Problem details:
Copy out the entries that follow, exactly as written.

Source records:
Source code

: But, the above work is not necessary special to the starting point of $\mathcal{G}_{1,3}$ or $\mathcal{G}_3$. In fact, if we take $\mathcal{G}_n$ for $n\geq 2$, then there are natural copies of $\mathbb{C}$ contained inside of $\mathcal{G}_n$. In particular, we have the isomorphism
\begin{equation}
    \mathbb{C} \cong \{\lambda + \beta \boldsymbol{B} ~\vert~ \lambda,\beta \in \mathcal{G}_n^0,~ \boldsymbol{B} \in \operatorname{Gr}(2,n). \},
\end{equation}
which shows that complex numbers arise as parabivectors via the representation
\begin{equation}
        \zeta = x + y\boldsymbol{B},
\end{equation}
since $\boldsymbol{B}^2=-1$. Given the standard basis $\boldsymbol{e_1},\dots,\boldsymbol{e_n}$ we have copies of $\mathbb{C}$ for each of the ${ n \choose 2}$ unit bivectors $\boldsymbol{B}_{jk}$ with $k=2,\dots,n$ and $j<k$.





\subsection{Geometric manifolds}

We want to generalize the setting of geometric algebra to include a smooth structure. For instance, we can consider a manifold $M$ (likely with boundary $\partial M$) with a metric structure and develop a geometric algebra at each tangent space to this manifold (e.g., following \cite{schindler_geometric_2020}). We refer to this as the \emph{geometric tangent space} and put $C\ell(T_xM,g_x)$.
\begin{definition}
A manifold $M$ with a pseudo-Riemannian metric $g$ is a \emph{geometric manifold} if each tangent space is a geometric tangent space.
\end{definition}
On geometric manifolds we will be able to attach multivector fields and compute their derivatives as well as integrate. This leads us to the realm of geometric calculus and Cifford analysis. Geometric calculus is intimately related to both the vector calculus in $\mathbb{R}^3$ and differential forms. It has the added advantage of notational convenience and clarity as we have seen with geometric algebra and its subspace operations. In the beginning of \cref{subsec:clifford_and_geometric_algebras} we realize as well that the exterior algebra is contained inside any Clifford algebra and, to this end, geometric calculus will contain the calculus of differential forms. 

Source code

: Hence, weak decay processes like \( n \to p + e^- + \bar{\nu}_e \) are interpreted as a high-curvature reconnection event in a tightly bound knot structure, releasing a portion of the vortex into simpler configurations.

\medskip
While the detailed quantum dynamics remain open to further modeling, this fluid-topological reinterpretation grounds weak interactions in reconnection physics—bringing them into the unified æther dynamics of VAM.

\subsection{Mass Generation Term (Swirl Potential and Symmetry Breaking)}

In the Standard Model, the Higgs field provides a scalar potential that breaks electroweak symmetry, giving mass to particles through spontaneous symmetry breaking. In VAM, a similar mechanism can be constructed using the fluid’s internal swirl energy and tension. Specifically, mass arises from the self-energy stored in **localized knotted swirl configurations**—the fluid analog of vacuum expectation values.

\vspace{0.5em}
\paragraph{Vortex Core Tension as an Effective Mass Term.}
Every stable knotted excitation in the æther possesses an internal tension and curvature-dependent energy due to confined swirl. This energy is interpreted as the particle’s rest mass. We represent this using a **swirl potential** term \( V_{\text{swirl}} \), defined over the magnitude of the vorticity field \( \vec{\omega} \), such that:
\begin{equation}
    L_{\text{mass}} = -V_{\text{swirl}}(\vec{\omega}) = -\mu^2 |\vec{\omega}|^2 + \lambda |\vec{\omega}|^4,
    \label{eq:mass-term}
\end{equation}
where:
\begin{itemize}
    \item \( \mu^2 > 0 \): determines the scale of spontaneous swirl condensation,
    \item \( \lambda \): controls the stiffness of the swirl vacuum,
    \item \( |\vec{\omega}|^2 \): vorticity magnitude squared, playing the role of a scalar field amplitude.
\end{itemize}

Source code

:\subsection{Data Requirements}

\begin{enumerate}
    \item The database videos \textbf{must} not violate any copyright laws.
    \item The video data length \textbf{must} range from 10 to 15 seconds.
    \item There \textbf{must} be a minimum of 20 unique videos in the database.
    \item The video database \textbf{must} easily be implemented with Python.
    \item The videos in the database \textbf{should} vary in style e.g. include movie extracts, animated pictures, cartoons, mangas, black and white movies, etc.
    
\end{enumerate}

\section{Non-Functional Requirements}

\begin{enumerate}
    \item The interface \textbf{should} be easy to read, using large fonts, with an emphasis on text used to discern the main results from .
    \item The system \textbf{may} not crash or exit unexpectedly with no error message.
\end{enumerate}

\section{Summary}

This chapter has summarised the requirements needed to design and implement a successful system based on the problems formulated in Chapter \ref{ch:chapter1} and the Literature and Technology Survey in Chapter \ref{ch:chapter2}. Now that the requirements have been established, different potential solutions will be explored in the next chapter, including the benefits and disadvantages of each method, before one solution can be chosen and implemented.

Result for this task:
Source code

: But, the above work is not necessary special to the starting point of $\mathcal{G}_{1,3}$ or $\mathcal{G}_3$. In fact, if we take $\mathcal{G}_n$ for $n\geq 2$, then there are natural copies of $\mathbb{C}$ contained inside of $\mathcal{G}_n$. In particular, we have the isomorphism
\begin{equation}
    \mathbb{C} \cong \{\lambda + \beta \boldsymbol{B} ~\vert~ \lambda,\beta \in \mathcal{G}_n^0,~ \boldsymbol{B} \in \operatorname{Gr}(2,n). \},
\end{equation}
which shows that complex numbers arise as parabivectors via the representation
\begin{equation}
        \zeta = x + y\boldsymbol{B},
\end{equation}
since $\boldsymbol{B}^2=-1$. Given the standard basis $\boldsymbol{e_1},\dots,\boldsymbol{e_n}$ we have copies of $\mathbb{C}$ for each of the ${ n \choose 2}$ unit bivectors $\boldsymbol{B}_{jk}$ with $k=2,\dots,n$ and $j<k$.





\subsection{Geometric manifolds}

We want to generalize the setting of geometric algebra to include a smooth structure. For instance, we can consider a manifold $M$ (likely with boundary $\partial M$) with a metric structure and develop a geometric algebra at each tangent space to this manifold (e.g., following \cite{schindler_geometric_2020}). We refer to this as the \emph{geometric tangent space} and put $C\ell(T_xM,g_x)$.
\begin{definition}
A manifold $M$ with a pseudo-Riemannian metric $g$ is a \emph{geometric manifold} if each tangent space is a geometric tangent space.
\end{definition}
On geometric manifolds we will be able to attach multivector fields and compute their derivatives as well as integrate. This leads us to the realm of geometric calculus and Cifford analysis. Geometric calculus is intimately related to both the vector calculus in $\mathbb{R}^3$ and differential forms. It has the added advantage of notational convenience and clarity as we have seen with geometric algebra and its subspace operations. In the beginning of \cref{subsec:clifford_and_geometric_algebras} we realize as well that the exterior algebra is contained inside any Clifford algebra and, to this end, geometric calculus will contain the calculus of differential forms. 

Source code

: Hence, weak decay processes like \( n \to p + e^- + \bar{\nu}_e \) are interpreted as a high-curvature reconnection event in a tightly bound knot structure, releasing a portion of the vortex into simpler configurations.

\medskip
While the detailed quantum dynamics remain open to further modeling, this fluid-topological reinterpretation grounds weak interactions in reconnection physics—bringing them into the unified æther dynamics of VAM.

\subsection{Mass Generation Term (Swirl Potential and Symmetry Breaking)}

In the Standard Model, the Higgs field provides a scalar potential that breaks electroweak symmetry, giving mass to particles through spontaneous symmetry breaking. In VAM, a similar mechanism can be constructed using the fluid’s internal swirl energy and tension. Specifically, mass arises from the self-energy stored in **localized knotted swirl configurations**—the fluid analog of vacuum expectation values.

\vspace{0.5em}
\paragraph{Vortex Core Tension as an Effective Mass Term.}
Every stable knotted excitation in the æther possesses an internal tension and curvature-dependent energy due to confined swirl. This energy is interpreted as the particle’s rest mass. We represent this using a **swirl potential** term \( V_{\text{swirl}} \), defined over the magnitude of the vorticity field \( \vec{\omega} \), such that:
\begin{equation}
    L_{\text{mass}} = -V_{\text{swirl}}(\vec{\omega}) = -\mu^2 |\vec{\omega}|^2 + \lambda |\vec{\omega}|^4,
    \label{eq:mass-term}
\end{equation}
where:
\begin{itemize}
    \item \( \mu^2 > 0 \): determines the scale of spontaneous swirl condensation,
    \item \( \lambda \): controls the stiffness of the swirl vacuum,
    \item \( |\vec{\omega}|^2 \): vorticity magnitude squared, playing the role of a scalar field amplitude.
\end{itemize}

Source code

:\subsection{Data Requirements}

\begin{enumerate}
    \item The database videos \textbf{must} not violate any copyright laws.
    \item The video data length \textbf{must} range from 10 to 15 seconds.
    \item There \textbf{must} be a minimum of 20 unique videos in the database.
    \item The video database \textbf{must} easily be implemented with Python.
    \item The videos in the database \textbf{should} vary in style e.g. include movie extracts, animated pictures, cartoons, mangas, black and white movies, etc.
    
\end{enumerate}

\section{Non-Functional Requirements}

\begin{enumerate}
    \item The interface \textbf{should} be easy to read, using large fonts, with an emphasis on text used to discern the main results from .
    \item The system \textbf{may} not crash or exit unexpectedly with no error message.
\end{enumerate}

\section{Summary}

This chapter has summarised the requirements needed to design and implement a successful system based on the problems formulated in Chapter \ref{ch:chapter1} and the Literature and Technology Survey in Chapter \ref{ch:chapter2}. Now that the requirements have been established, different potential solutions will be explored in the next chapter, including the benefits and disadvantages of each method, before one solution can be chosen and implemented.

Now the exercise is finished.